EXERCISE:
Repeat only the stretch of lines below that runs from the line with "- Used for idempotency verification" through the line with "should be non-empty", unaltered.

Start of STORED DATA

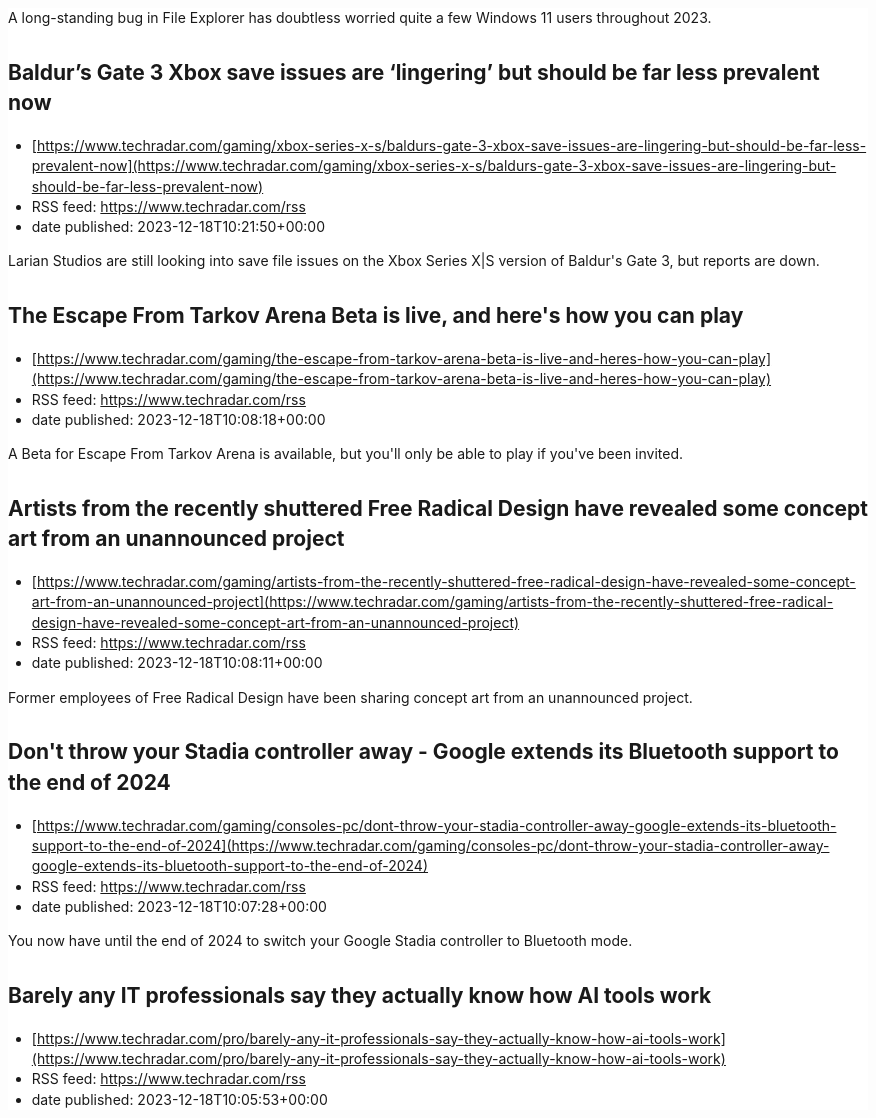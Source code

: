 A long-standing bug in File Explorer has doubtless worried quite a few Windows 11 users throughout 2023.

## Baldur’s Gate 3 Xbox save issues are ‘lingering’ but should be far less prevalent now
 - [https://www.techradar.com/gaming/xbox-series-x-s/baldurs-gate-3-xbox-save-issues-are-lingering-but-should-be-far-less-prevalent-now](https://www.techradar.com/gaming/xbox-series-x-s/baldurs-gate-3-xbox-save-issues-are-lingering-but-should-be-far-less-prevalent-now)
 - RSS feed: https://www.techradar.com/rss
 - date published: 2023-12-18T10:21:50+00:00

Larian Studios are still looking into save file issues on the Xbox Series X|S version of Baldur's Gate 3, but reports are down.

## The Escape From Tarkov Arena Beta is live, and here's how you can play
 - [https://www.techradar.com/gaming/the-escape-from-tarkov-arena-beta-is-live-and-heres-how-you-can-play](https://www.techradar.com/gaming/the-escape-from-tarkov-arena-beta-is-live-and-heres-how-you-can-play)
 - RSS feed: https://www.techradar.com/rss
 - date published: 2023-12-18T10:08:18+00:00

A Beta for Escape From Tarkov Arena is available, but you'll only be able to play if you've been invited.

## Artists from the recently shuttered Free Radical Design have revealed some concept art from an unannounced project
 - [https://www.techradar.com/gaming/artists-from-the-recently-shuttered-free-radical-design-have-revealed-some-concept-art-from-an-unannounced-project](https://www.techradar.com/gaming/artists-from-the-recently-shuttered-free-radical-design-have-revealed-some-concept-art-from-an-unannounced-project)
 - RSS feed: https://www.techradar.com/rss
 - date published: 2023-12-18T10:08:11+00:00

Former employees of Free Radical Design have been sharing concept art from an unannounced project.

## Don't throw your Stadia controller away - Google extends its Bluetooth support to the end of 2024
 - [https://www.techradar.com/gaming/consoles-pc/dont-throw-your-stadia-controller-away-google-extends-its-bluetooth-support-to-the-end-of-2024](https://www.techradar.com/gaming/consoles-pc/dont-throw-your-stadia-controller-away-google-extends-its-bluetooth-support-to-the-end-of-2024)
 - RSS feed: https://www.techradar.com/rss
 - date published: 2023-12-18T10:07:28+00:00

You now have until the end of 2024 to switch your Google Stadia controller to Bluetooth mode.

## Barely any IT professionals say they actually know how AI tools work
 - [https://www.techradar.com/pro/barely-any-it-professionals-say-they-actually-know-how-ai-tools-work](https://www.techradar.com/pro/barely-any-it-professionals-say-they-actually-know-how-ai-tools-work)
 - RSS feed: https://www.techradar.com/rss
 - date published: 2023-12-18T10:05:53+00:00
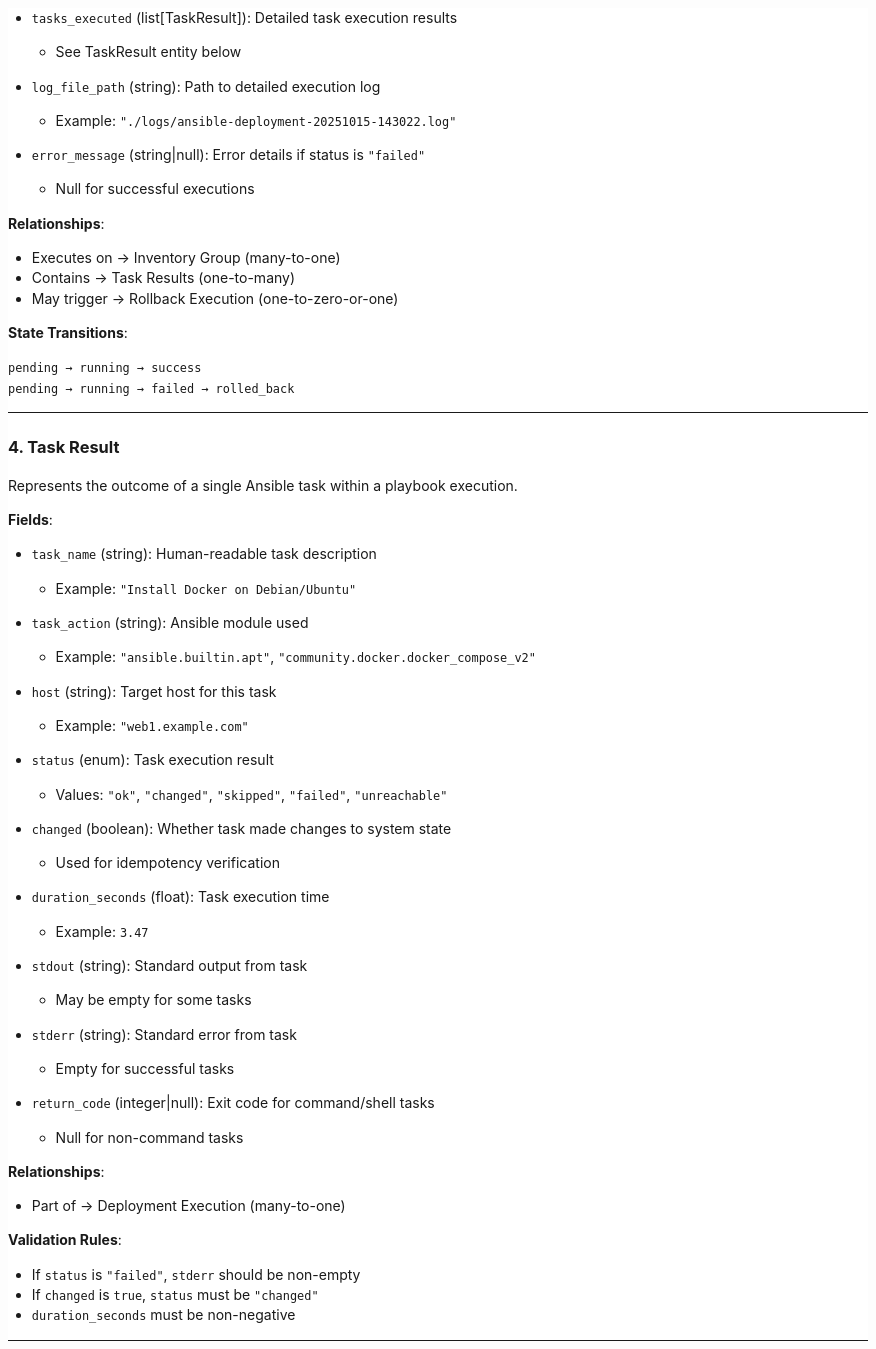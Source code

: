 - `tasks_executed` (list[TaskResult]): Detailed task execution results
  - See TaskResult entity below
  
- `log_file_path` (string): Path to detailed execution log
  - Example: `"./logs/ansible-deployment-20251015-143022.log"`
  
- `error_message` (string|null): Error details if status is `"failed"`
  - Null for successful executions

**Relationships**:
- Executes on → Inventory Group (many-to-one)
- Contains → Task Results (one-to-many)
- May trigger → Rollback Execution (one-to-zero-or-one)

**State Transitions**:
```
pending → running → success
pending → running → failed → rolled_back
```

---

### 4. Task Result

Represents the outcome of a single Ansible task within a playbook execution.

**Fields**:
- `task_name` (string): Human-readable task description
  - Example: `"Install Docker on Debian/Ubuntu"`
  
- `task_action` (string): Ansible module used
  - Example: `"ansible.builtin.apt"`, `"community.docker.docker_compose_v2"`
  
- `host` (string): Target host for this task
  - Example: `"web1.example.com"`
  
- `status` (enum): Task execution result
  - Values: `"ok"`, `"changed"`, `"skipped"`, `"failed"`, `"unreachable"`
  
- `changed` (boolean): Whether task made changes to system state
  - Used for idempotency verification
  
- `duration_seconds` (float): Task execution time
  - Example: `3.47`
  
- `stdout` (string): Standard output from task
  - May be empty for some tasks
  
- `stderr` (string): Standard error from task
  - Empty for successful tasks
  
- `return_code` (integer|null): Exit code for command/shell tasks
  - Null for non-command tasks

**Relationships**:
- Part of → Deployment Execution (many-to-one)

**Validation Rules**:
- If `status` is `"failed"`, `stderr` should be non-empty
- If `changed` is `true`, `status` must be `"changed"`
- `duration_seconds` must be non-negative

---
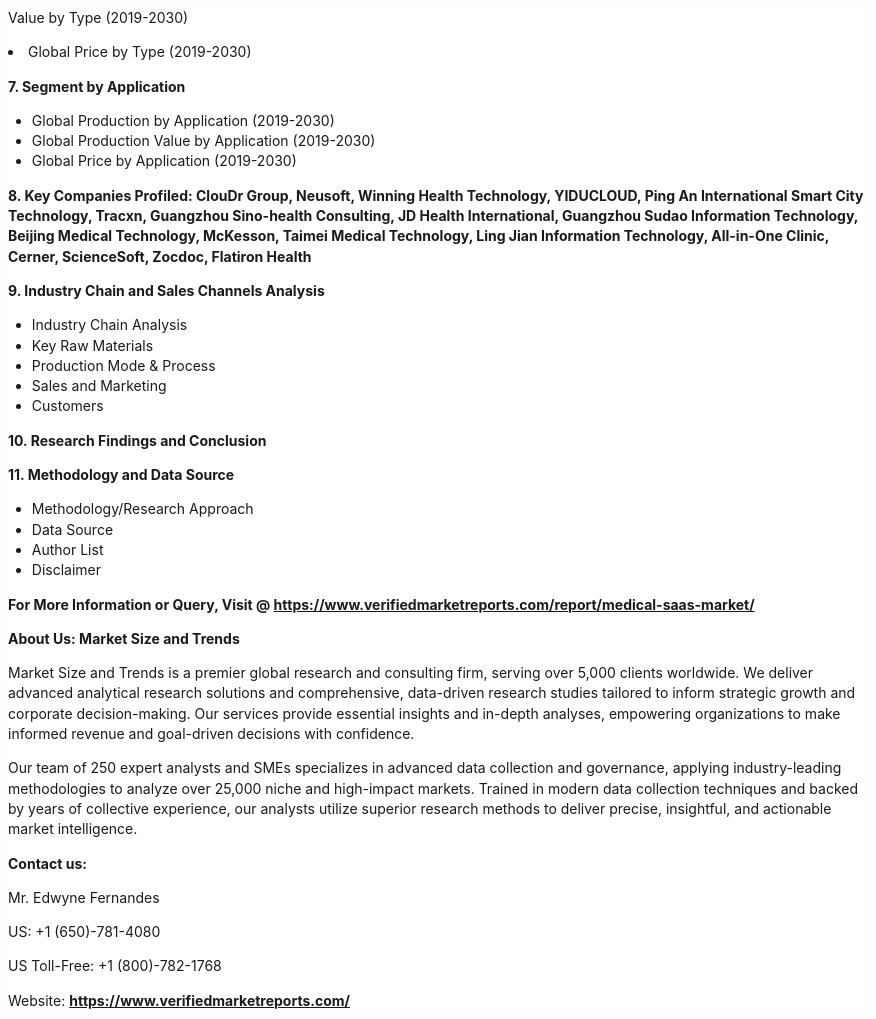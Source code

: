 Value by Type (2019-2030)</li><li>Global Price by Type (2019-2030)</li></ul><p><strong>7. Segment by Application</strong></p><ul><li>Global Production by Application (2019-2030)</li><li>Global Production Value by Application (2019-2030)</li><li>Global Price by Application (2019-2030)</li></ul><p><strong>8. Key Companies Profiled: ClouDr Group, Neusoft, Winning Health Technology, YIDUCLOUD, Ping An International Smart City Technology, Tracxn, Guangzhou Sino-health Consulting, JD Health International, Guangzhou Sudao Information Technology, Beijing Medical Technology, McKesson, Taimei Medical Technology, Ling Jian Information Technology, All-in-One Clinic, Cerner, ScienceSoft, Zocdoc, Flatiron Health</strong></p><p><strong>9. Industry Chain and Sales Channels Analysis</strong></p><ul><li>Industry Chain Analysis</li><li>Key Raw Materials</li><li>Production Mode &amp; Process</li><li>Sales and Marketing</li><li>Customers</li></ul><p><strong>10. Research Findings and Conclusion</strong></p><p><strong>11. Methodology and Data Source</strong></p><ul><li>Methodology/Research Approach</li><li>Data Source</li><li>Author List</li><li>Disclaimer</li></ul></p><p><strong>For More Information or Query, Visit @ <a href="https://www.verifiedmarketreports.com/report/medical-saas-market/">https://www.verifiedmarketreports.com/report/medical-saas-market/</a></strong></p><p><strong>About Us: Market Size and Trends</strong></p><p>Market Size and Trends is a premier global research and consulting firm, serving over 5,000 clients worldwide. We deliver advanced analytical research solutions and comprehensive, data-driven research studies tailored to inform strategic growth and corporate decision-making. Our services provide essential insights and in-depth analyses, empowering organizations to make informed revenue and goal-driven decisions with confidence.</p><p>Our team of 250 expert analysts and SMEs specializes in advanced data collection and governance, applying industry-leading methodologies to analyze over 25,000 niche and high-impact markets. Trained in modern data collection techniques and backed by years of collective experience, our analysts utilize superior research methods to deliver precise, insightful, and actionable market intelligence.</p><p><strong>Contact us:</strong></p><p>Mr. Edwyne Fernandes</p><p>US: +1 (650)-781-4080</p><p>US Toll-Free: +1 (800)-782-1768</p><p>Website: <strong><a href="https://www.verifiedmarketreports.com/">https://www.verifiedmarketreports.com/</a></strong></p>
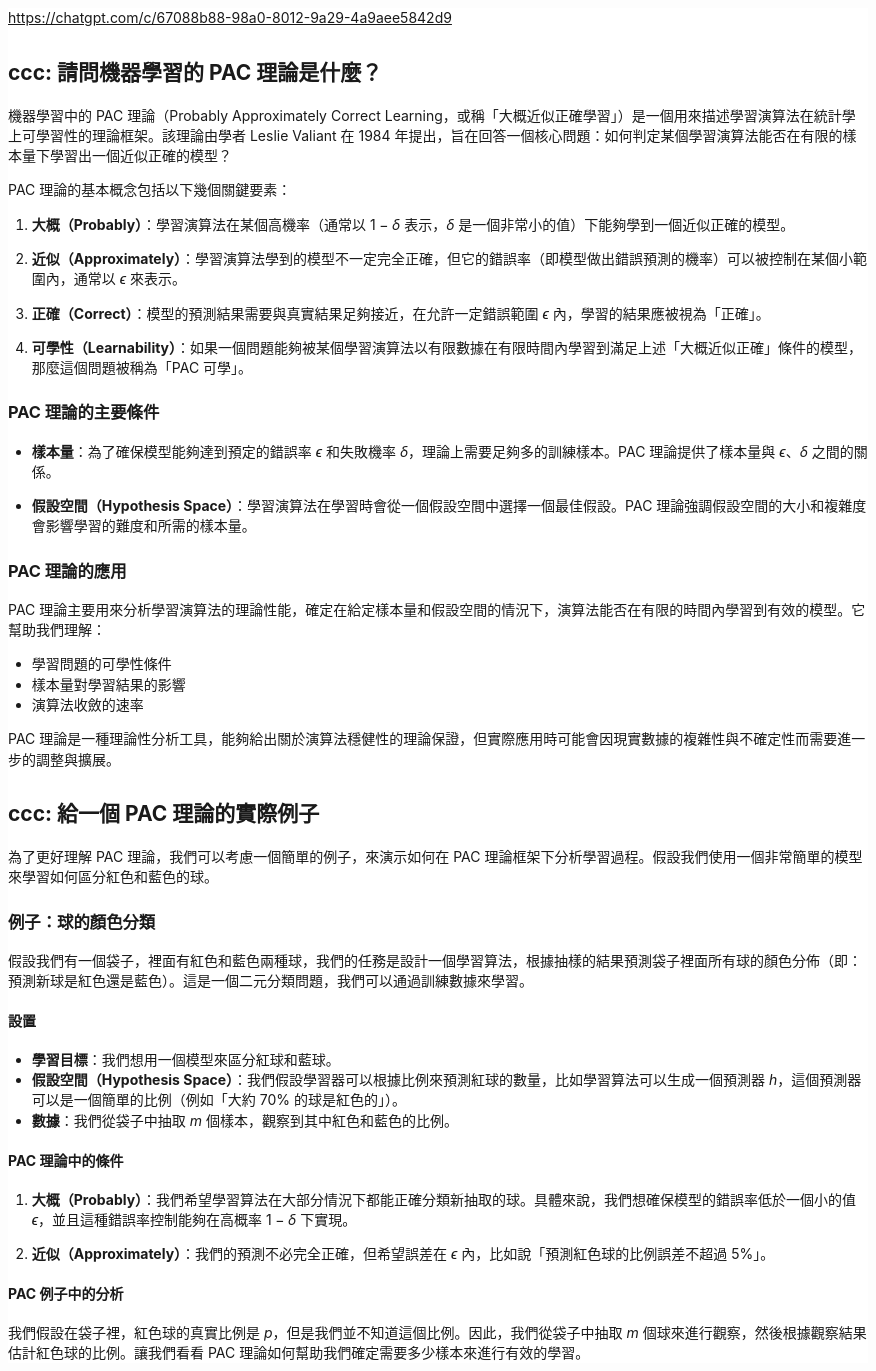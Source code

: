 https://chatgpt.com/c/67088b88-98a0-8012-9a29-4a9aee5842d9

## ccc: 請問機器學習的 PAC 理論是什麼？

機器學習中的 PAC 理論（Probably Approximately Correct Learning，或稱「大概近似正確學習」）是一個用來描述學習演算法在統計學上可學習性的理論框架。該理論由學者 Leslie Valiant 在 1984 年提出，旨在回答一個核心問題：如何判定某個學習演算法能否在有限的樣本量下學習出一個近似正確的模型？

PAC 理論的基本概念包括以下幾個關鍵要素：

1. **大概（Probably）**：學習演算法在某個高機率（通常以 $1 - \delta$ 表示，$\delta$ 是一個非常小的值）下能夠學到一個近似正確的模型。

2. **近似（Approximately）**：學習演算法學到的模型不一定完全正確，但它的錯誤率（即模型做出錯誤預測的機率）可以被控制在某個小範圍內，通常以 $\epsilon$ 來表示。

3. **正確（Correct）**：模型的預測結果需要與真實結果足夠接近，在允許一定錯誤範圍 $\epsilon$ 內，學習的結果應被視為「正確」。

4. **可學性（Learnability）**：如果一個問題能夠被某個學習演算法以有限數據在有限時間內學習到滿足上述「大概近似正確」條件的模型，那麼這個問題被稱為「PAC 可學」。

### PAC 理論的主要條件
- **樣本量**：為了確保模型能夠達到預定的錯誤率 $\epsilon$ 和失敗機率 $\delta$，理論上需要足夠多的訓練樣本。PAC 理論提供了樣本量與 $\epsilon$、$\delta$ 之間的關係。
  
- **假設空間（Hypothesis Space）**：學習演算法在學習時會從一個假設空間中選擇一個最佳假設。PAC 理論強調假設空間的大小和複雜度會影響學習的難度和所需的樣本量。

### PAC 理論的應用
PAC 理論主要用來分析學習演算法的理論性能，確定在給定樣本量和假設空間的情況下，演算法能否在有限的時間內學習到有效的模型。它幫助我們理解：
- 學習問題的可學性條件
- 樣本量對學習結果的影響
- 演算法收斂的速率

PAC 理論是一種理論性分析工具，能夠給出關於演算法穩健性的理論保證，但實際應用時可能會因現實數據的複雜性與不確定性而需要進一步的調整與擴展。

## ccc: 給一個 PAC 理論的實際例子

為了更好理解 PAC 理論，我們可以考慮一個簡單的例子，來演示如何在 PAC 理論框架下分析學習過程。假設我們使用一個非常簡單的模型來學習如何區分紅色和藍色的球。

### 例子：球的顏色分類

假設我們有一個袋子，裡面有紅色和藍色兩種球，我們的任務是設計一個學習算法，根據抽樣的結果預測袋子裡面所有球的顏色分佈（即：預測新球是紅色還是藍色）。這是一個二元分類問題，我們可以通過訓練數據來學習。

#### 設置
- **學習目標**：我們想用一個模型來區分紅球和藍球。
- **假設空間（Hypothesis Space）**：我們假設學習器可以根據比例來預測紅球的數量，比如學習算法可以生成一個預測器 $h$，這個預測器可以是一個簡單的比例（例如「大約 70% 的球是紅色的」）。
- **數據**：我們從袋子中抽取 $m$ 個樣本，觀察到其中紅色和藍色的比例。

#### PAC 理論中的條件
1. **大概（Probably）**：我們希望學習算法在大部分情況下都能正確分類新抽取的球。具體來說，我們想確保模型的錯誤率低於一個小的值 $\epsilon$，並且這種錯誤率控制能夠在高概率 $1 - \delta$ 下實現。
   
2. **近似（Approximately）**：我們的預測不必完全正確，但希望誤差在 $\epsilon$ 內，比如說「預測紅色球的比例誤差不超過 5%」。

#### PAC 例子中的分析
我們假設在袋子裡，紅色球的真實比例是 $p$，但是我們並不知道這個比例。因此，我們從袋子中抽取 $m$ 個球來進行觀察，然後根據觀察結果估計紅色球的比例。讓我們看看 PAC 理論如何幫助我們確定需要多少樣本來進行有效的學習。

End of STORED DATA

SOLUTION TO THIS PROBLEM:
  - Used for idempotency verification
  
- `duration_seconds` (float): Task execution time
  - Example: `3.47`
  
- `stdout` (string): Standard output from task
  - May be empty for some tasks
  
- `stderr` (string): Standard error from task
  - Empty for successful tasks
  
- `return_code` (integer|null): Exit code for command/shell tasks
  - Null for non-command tasks

**Relationships**:
- Part of → Deployment Execution (many-to-one)

**Validation Rules**:
- If `status` is `"failed"`, `stderr` should be non-empty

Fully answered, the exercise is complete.